Через мгновение полонянница стояла обнаженной, с нее стянули рубаху и поньку. Вообще-то на Руси, где испокон веков были общие для мужиков и баб бани, не стеснялись наготы. Но здесь это было бесчестье. Краска стыда залила девушке лицо, слезы потекли по щекам.

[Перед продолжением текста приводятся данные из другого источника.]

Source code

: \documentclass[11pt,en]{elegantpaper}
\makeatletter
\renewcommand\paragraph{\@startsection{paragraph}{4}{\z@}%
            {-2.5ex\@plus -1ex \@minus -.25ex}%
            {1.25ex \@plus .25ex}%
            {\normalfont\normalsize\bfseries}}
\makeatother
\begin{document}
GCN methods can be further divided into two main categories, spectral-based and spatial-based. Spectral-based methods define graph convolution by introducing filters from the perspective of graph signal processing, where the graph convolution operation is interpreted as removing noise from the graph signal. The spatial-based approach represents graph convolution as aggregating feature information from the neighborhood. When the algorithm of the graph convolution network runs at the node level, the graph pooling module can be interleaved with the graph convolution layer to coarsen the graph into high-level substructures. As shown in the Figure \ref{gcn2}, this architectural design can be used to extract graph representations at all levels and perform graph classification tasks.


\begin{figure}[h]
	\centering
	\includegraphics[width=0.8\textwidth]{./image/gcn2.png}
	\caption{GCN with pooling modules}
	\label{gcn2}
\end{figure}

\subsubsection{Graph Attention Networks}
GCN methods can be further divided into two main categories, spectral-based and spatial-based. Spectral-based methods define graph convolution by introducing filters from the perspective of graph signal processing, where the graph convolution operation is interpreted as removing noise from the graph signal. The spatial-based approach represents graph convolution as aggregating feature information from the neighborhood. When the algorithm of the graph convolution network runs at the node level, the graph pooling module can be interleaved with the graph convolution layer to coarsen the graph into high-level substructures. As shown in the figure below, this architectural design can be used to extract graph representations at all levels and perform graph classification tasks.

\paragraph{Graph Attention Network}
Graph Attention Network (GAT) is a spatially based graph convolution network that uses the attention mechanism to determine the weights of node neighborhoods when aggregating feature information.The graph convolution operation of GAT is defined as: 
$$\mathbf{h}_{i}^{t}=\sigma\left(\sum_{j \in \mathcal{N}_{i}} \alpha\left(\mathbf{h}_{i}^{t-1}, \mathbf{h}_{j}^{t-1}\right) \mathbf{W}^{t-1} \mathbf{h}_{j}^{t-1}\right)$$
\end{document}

— Не всем нукерам в походе достались молодки для плотских ласк. Радуйся: ты умрешь сладкой смертью, услаждая верных слуг Аллаха, нет бога кроме него! В шайтановом султанате это тебе зачтется!
Девушка обратила лицо к Сафонке:
— Переведи ему. Не пройдет и часа, как он горько пожалеет о своей жестокости, зубами будет землю грызть, чтоб все назад вернуть, да не поможет! И ты когда-нибудь слезами обольешься, переветчик татарский! Ты мне, дуре, поначалу приглянулся, да, видать, ошиблась. Понравился тебе сатана пуще ясного сокола! Не христианская в тебе душа и не русская — холопья!
— Не спеши судить, прикажи рядить, ясонька. Не ведаешь ты обстоятельств моих. Я бы жизнь за тебя с готовностью отдал, да не мне она принадлежит, крест я целовал мурзе для спасения души батюшкиной!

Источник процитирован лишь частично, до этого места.